I have been an in-home care provider for the last 13 years. I have been an independent contractor the entire time but the company I work with wants to go to a full employment status. The issue that I have is that I have noticed a decrease in the quality of care provided by the office and, therefore, I don’t feel comfortable signing on as a full employee. My client, and his family, want to keep me on after the switch in employment status, but the owner said they signed a contract saying they could not employ me privately for a year after terminating care with them. Is this contract still binding with the reduced level of care and changes not in clients control?

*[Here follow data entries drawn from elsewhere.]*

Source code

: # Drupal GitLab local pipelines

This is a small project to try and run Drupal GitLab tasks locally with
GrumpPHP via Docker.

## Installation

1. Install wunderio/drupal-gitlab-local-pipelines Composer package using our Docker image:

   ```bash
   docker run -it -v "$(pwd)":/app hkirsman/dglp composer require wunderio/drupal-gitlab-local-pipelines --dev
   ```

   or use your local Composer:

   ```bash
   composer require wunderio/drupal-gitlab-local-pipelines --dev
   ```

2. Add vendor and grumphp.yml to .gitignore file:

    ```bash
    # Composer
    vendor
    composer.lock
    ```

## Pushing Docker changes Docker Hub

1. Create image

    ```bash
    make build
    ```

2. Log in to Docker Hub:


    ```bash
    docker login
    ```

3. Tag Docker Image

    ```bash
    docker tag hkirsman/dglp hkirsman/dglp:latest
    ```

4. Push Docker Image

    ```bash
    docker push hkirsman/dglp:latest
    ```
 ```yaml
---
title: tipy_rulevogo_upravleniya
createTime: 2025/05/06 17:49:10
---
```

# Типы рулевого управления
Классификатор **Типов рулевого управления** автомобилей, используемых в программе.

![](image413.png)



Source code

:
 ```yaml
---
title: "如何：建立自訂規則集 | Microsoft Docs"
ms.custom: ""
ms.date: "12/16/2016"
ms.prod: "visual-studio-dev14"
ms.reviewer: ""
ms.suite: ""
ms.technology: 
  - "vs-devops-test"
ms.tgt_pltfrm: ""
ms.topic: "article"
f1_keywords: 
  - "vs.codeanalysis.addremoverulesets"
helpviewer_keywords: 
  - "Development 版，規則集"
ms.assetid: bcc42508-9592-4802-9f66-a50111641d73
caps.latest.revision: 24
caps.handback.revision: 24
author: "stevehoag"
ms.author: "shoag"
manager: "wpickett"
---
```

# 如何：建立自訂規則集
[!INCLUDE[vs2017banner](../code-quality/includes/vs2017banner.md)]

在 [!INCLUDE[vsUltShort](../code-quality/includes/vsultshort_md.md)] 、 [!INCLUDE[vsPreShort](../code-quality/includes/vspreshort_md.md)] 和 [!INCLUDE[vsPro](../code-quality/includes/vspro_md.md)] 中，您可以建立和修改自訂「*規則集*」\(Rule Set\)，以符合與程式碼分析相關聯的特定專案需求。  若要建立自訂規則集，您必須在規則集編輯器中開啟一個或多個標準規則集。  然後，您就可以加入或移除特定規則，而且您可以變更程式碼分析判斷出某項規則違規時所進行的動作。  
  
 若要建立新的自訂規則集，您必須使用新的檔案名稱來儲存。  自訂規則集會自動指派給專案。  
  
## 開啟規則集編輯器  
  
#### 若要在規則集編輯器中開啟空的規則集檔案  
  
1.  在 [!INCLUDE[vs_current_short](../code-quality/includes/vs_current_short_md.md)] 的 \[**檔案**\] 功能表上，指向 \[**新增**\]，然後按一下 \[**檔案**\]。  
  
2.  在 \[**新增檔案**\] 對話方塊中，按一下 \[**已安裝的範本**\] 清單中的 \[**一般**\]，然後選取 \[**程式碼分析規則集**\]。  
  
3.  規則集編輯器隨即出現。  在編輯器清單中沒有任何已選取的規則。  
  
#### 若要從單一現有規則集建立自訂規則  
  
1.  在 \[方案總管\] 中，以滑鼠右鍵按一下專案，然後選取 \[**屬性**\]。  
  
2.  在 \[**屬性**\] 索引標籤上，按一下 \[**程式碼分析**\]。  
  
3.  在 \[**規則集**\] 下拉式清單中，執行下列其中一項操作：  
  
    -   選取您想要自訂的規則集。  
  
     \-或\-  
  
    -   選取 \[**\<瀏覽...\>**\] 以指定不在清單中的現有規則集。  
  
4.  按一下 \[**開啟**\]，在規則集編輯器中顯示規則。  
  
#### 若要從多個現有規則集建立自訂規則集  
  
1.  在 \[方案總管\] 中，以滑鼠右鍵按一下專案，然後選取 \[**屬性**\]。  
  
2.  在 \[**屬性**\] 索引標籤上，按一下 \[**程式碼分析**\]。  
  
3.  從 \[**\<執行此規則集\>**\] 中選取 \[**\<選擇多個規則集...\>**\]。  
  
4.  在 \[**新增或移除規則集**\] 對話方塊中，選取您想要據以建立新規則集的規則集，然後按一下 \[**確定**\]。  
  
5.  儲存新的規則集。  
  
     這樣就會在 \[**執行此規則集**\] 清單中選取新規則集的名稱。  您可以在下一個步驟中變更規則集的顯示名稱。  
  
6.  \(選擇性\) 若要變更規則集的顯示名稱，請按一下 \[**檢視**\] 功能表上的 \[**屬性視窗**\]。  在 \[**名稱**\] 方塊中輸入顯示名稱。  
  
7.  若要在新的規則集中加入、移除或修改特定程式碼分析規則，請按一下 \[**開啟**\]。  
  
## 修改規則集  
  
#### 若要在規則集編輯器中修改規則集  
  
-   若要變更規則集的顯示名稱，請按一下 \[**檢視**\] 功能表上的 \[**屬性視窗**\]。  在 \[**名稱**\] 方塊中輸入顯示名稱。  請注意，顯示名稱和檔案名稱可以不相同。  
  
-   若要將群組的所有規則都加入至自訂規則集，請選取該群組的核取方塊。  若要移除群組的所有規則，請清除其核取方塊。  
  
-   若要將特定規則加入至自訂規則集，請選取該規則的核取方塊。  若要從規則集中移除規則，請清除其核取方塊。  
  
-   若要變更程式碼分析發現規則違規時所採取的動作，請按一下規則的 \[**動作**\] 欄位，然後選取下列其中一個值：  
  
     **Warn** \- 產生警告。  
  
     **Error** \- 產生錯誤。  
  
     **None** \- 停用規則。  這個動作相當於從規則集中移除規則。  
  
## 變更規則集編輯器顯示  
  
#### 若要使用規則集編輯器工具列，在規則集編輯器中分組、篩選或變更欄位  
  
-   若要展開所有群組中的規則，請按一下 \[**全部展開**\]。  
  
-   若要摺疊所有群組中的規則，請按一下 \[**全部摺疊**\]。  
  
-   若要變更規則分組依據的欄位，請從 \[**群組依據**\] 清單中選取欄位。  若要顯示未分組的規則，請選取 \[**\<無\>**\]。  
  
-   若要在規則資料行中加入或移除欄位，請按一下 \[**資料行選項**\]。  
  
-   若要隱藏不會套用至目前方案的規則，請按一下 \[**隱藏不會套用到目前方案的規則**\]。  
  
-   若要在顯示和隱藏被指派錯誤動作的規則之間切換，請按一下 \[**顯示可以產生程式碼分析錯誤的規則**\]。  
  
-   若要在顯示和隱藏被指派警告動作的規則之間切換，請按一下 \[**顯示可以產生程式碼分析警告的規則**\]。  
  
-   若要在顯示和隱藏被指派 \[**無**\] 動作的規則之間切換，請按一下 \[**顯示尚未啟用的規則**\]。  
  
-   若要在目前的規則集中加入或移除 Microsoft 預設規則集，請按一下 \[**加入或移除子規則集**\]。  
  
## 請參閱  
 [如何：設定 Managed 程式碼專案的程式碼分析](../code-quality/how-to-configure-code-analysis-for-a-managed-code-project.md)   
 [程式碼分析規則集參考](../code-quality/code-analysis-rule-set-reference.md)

Asked on November 29, 2015 under Employment Labor Law, Pennsylvania


SJZ, Member, New York Bar / FreeAdvice Contributing Attorney

Answered 7 years ago | Contributor

The contract between your employer and the client family is most likely still enforceable against them; for it not to be, the employer's behavior would have had to have been so egregious as to constitute a material (or important) breach of contract, which is doubtful, based on what you write. (I.e. even if you feel the level of care is reduced, if the client is still fundamentally getting the frequency and type of care contract for, this is no likely to be a material breach.) Furthermore, even if it may have been, if the employer disagrees, it will presumably take legal action to try to enforce the contract; even if the family would win, they'd have to be willing to be sued and to have to defend a lawsuit.